▶ _Requirement_
Every entry should be repeated exactly as written.

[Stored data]

┄┄┄┄┄┄┄┄┄┄

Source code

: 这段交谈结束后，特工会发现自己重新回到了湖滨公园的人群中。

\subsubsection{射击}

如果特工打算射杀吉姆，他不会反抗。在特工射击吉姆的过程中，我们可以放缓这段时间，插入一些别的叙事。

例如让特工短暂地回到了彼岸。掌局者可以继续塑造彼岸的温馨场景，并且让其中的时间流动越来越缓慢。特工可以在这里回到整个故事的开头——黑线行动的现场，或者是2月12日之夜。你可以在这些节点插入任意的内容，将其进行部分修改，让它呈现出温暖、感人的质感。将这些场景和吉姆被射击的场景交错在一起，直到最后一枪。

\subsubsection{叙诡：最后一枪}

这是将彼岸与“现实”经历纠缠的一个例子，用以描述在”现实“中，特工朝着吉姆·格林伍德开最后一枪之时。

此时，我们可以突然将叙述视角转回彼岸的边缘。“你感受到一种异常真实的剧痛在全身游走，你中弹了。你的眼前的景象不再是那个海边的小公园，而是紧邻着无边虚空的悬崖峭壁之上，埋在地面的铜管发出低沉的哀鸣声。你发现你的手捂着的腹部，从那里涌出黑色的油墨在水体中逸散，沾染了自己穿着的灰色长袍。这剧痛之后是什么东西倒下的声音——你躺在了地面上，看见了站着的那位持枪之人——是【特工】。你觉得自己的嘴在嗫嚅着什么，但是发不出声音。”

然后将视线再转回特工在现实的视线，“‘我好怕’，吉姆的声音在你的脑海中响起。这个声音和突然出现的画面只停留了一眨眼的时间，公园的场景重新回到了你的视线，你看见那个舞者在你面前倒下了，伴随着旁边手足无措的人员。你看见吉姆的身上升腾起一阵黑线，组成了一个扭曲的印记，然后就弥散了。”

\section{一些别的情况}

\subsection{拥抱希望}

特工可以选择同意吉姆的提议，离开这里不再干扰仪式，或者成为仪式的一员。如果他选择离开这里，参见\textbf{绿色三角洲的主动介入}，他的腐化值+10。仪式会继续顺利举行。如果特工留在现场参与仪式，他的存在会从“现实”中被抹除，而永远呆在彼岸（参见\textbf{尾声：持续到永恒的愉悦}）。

┄┄┄┄┄┄┄┄┄┄

▶ _Solution_
Source code

: 这段交谈结束后，特工会发现自己重新回到了湖滨公园的人群中。

\subsubsection{射击}

如果特工打算射杀吉姆，他不会反抗。在特工射击吉姆的过程中，我们可以放缓这段时间，插入一些别的叙事。

例如让特工短暂地回到了彼岸。掌局者可以继续塑造彼岸的温馨场景，并且让其中的时间流动越来越缓慢。特工可以在这里回到整个故事的开头——黑线行动的现场，或者是2月12日之夜。你可以在这些节点插入任意的内容，将其进行部分修改，让它呈现出温暖、感人的质感。将这些场景和吉姆被射击的场景交错在一起，直到最后一枪。

\subsubsection{叙诡：最后一枪}

这是将彼岸与“现实”经历纠缠的一个例子，用以描述在”现实“中，特工朝着吉姆·格林伍德开最后一枪之时。

此时，我们可以突然将叙述视角转回彼岸的边缘。“你感受到一种异常真实的剧痛在全身游走，你中弹了。你的眼前的景象不再是那个海边的小公园，而是紧邻着无边虚空的悬崖峭壁之上，埋在地面的铜管发出低沉的哀鸣声。你发现你的手捂着的腹部，从那里涌出黑色的油墨在水体中逸散，沾染了自己穿着的灰色长袍。这剧痛之后是什么东西倒下的声音——你躺在了地面上，看见了站着的那位持枪之人——是【特工】。你觉得自己的嘴在嗫嚅着什么，但是发不出声音。”

然后将视线再转回特工在现实的视线，“‘我好怕’，吉姆的声音在你的脑海中响起。这个声音和突然出现的画面只停留了一眨眼的时间，公园的场景重新回到了你的视线，你看见那个舞者在你面前倒下了，伴随着旁边手足无措的人员。你看见吉姆的身上升腾起一阵黑线，组成了一个扭曲的印记，然后就弥散了。”

\section{一些别的情况}

\subsection{拥抱希望}

特工可以选择同意吉姆的提议，离开这里不再干扰仪式，或者成为仪式的一员。如果他选择离开这里，参见\textbf{绿色三角洲的主动介入}，他的腐化值+10。仪式会继续顺利举行。如果特工留在现场参与仪式，他的存在会从“现实”中被抹除，而永远呆在彼岸（参见\textbf{尾声：持续到永恒的愉悦}）。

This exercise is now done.